Dalvi decoder for analog cable coded chanels
My provider uses
DV100  www.dalvi.co.uk/pdfs/DV100.pdf
dsr400 www.technetix.plc.uk/products/section_c/c2/dhr200.pdf

for PAL
Technical Specification: Active Line Cut & Rotate.
Cut position is dynamic and random in one of 256 positions
Optional Audio Descrambling:
Scrambling system: Spectrum inversion
Frequency Response: 100Hz to 11kHz ±3dB


----------



## tiopepe123 (Ene 26, 2008)

Scrambling system: Spectrum inversion... old ...

moretv-> wilma program for PC

Your search canal plus 

http://www.ayudadigital.com/video/manual_ver_canalplus.htm
http://www.ayudadigital.com/video/manual_ver_canalplus.htm

http://es.geocities.com/ketoc2k3/Files/Elect/adecod.pdf


----------



## julian27 (Ene 26, 2008)

Spectrum inversion is just for audio scrambling.
for video they cut each line in 2 parts. the cuting point can be done in  256 positions on a line.

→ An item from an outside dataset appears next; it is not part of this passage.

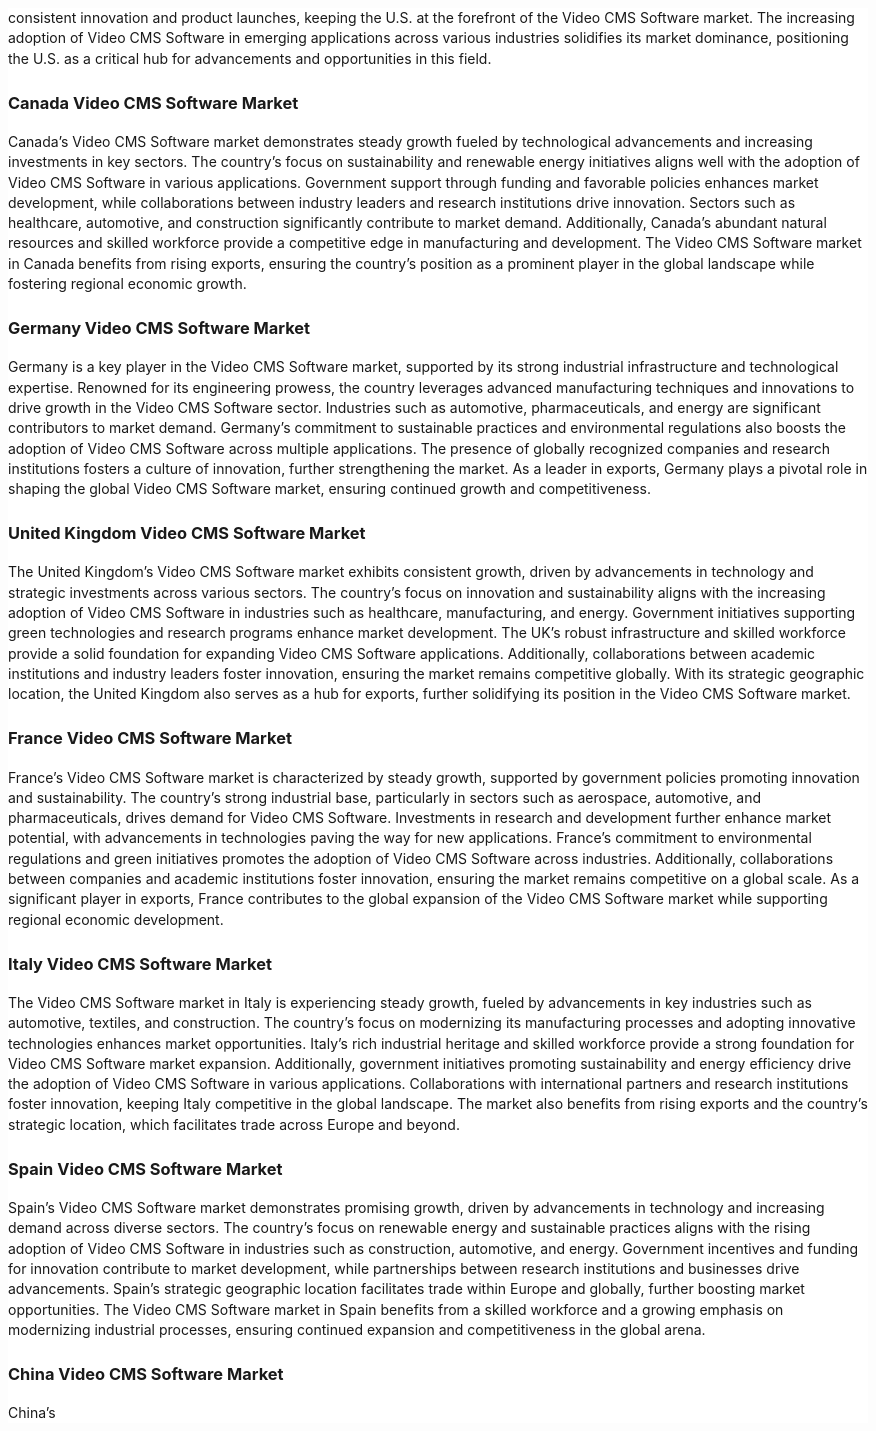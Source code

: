 consistent innovation and product launches, keeping the U.S. at the forefront of the Video CMS Software market. The increasing adoption of Video CMS Software in emerging applications across various industries solidifies its market dominance, positioning the U.S. as a critical hub for advancements and opportunities in this field.</p><h3>Canada Video CMS Software Market</h3><p>Canada&rsquo;s Video CMS Software market demonstrates steady growth fueled by technological advancements and increasing investments in key sectors. The country&rsquo;s focus on sustainability and renewable energy initiatives aligns well with the adoption of Video CMS Software in various applications. Government support through funding and favorable policies enhances market development, while collaborations between industry leaders and research institutions drive innovation. Sectors such as healthcare, automotive, and construction significantly contribute to market demand. Additionally, Canada&rsquo;s abundant natural resources and skilled workforce provide a competitive edge in manufacturing and development. The Video CMS Software market in Canada benefits from rising exports, ensuring the country&rsquo;s position as a prominent player in the global landscape while fostering regional economic growth.</p><h3>Germany Video CMS Software Market</h3><p>Germany is a key player in the Video CMS Software market, supported by its strong industrial infrastructure and technological expertise. Renowned for its engineering prowess, the country leverages advanced manufacturing techniques and innovations to drive growth in the Video CMS Software sector. Industries such as automotive, pharmaceuticals, and energy are significant contributors to market demand. Germany&rsquo;s commitment to sustainable practices and environmental regulations also boosts the adoption of Video CMS Software across multiple applications. The presence of globally recognized companies and research institutions fosters a culture of innovation, further strengthening the market. As a leader in exports, Germany plays a pivotal role in shaping the global Video CMS Software market, ensuring continued growth and competitiveness.</p><h3>United Kingdom Video CMS Software Market</h3><p>The United Kingdom&rsquo;s Video CMS Software market exhibits consistent growth, driven by advancements in technology and strategic investments across various sectors. The country&rsquo;s focus on innovation and sustainability aligns with the increasing adoption of Video CMS Software in industries such as healthcare, manufacturing, and energy. Government initiatives supporting green technologies and research programs enhance market development. The UK&rsquo;s robust infrastructure and skilled workforce provide a solid foundation for expanding Video CMS Software applications. Additionally, collaborations between academic institutions and industry leaders foster innovation, ensuring the market remains competitive globally. With its strategic geographic location, the United Kingdom also serves as a hub for exports, further solidifying its position in the Video CMS Software market.</p><h3>France Video CMS Software Market</h3><p>France&rsquo;s Video CMS Software market is characterized by steady growth, supported by government policies promoting innovation and sustainability. The country&rsquo;s strong industrial base, particularly in sectors such as aerospace, automotive, and pharmaceuticals, drives demand for Video CMS Software. Investments in research and development further enhance market potential, with advancements in technologies paving the way for new applications. France&rsquo;s commitment to environmental regulations and green initiatives promotes the adoption of Video CMS Software across industries. Additionally, collaborations between companies and academic institutions foster innovation, ensuring the market remains competitive on a global scale. As a significant player in exports, France contributes to the global expansion of the Video CMS Software market while supporting regional economic development.</p><h3>Italy Video CMS Software Market</h3><p>The Video CMS Software market in Italy is experiencing steady growth, fueled by advancements in key industries such as automotive, textiles, and construction. The country&rsquo;s focus on modernizing its manufacturing processes and adopting innovative technologies enhances market opportunities. Italy&rsquo;s rich industrial heritage and skilled workforce provide a strong foundation for Video CMS Software market expansion. Additionally, government initiatives promoting sustainability and energy efficiency drive the adoption of Video CMS Software in various applications. Collaborations with international partners and research institutions foster innovation, keeping Italy competitive in the global landscape. The market also benefits from rising exports and the country&rsquo;s strategic location, which facilitates trade across Europe and beyond.</p><h3>Spain Video CMS Software Market</h3><p>Spain&rsquo;s Video CMS Software market demonstrates promising growth, driven by advancements in technology and increasing demand across diverse sectors. The country&rsquo;s focus on renewable energy and sustainable practices aligns with the rising adoption of Video CMS Software in industries such as construction, automotive, and energy. Government incentives and funding for innovation contribute to market development, while partnerships between research institutions and businesses drive advancements. Spain&rsquo;s strategic geographic location facilitates trade within Europe and globally, further boosting market opportunities. The Video CMS Software market in Spain benefits from a skilled workforce and a growing emphasis on modernizing industrial processes, ensuring continued expansion and competitiveness in the global arena.</p><h3>China Video CMS Software Market</h3><p>China&rsquo;s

After the cut the lines are rotated (the first part becomes the second part). the system is pseudo digital because they convert the chanels (HBO, DISCOVERY TRAVEL....) from analog to digital make the coding and convert back to analog. It is something like Videocypt systems. if you have something for videocrypt decoding it might help me.


----------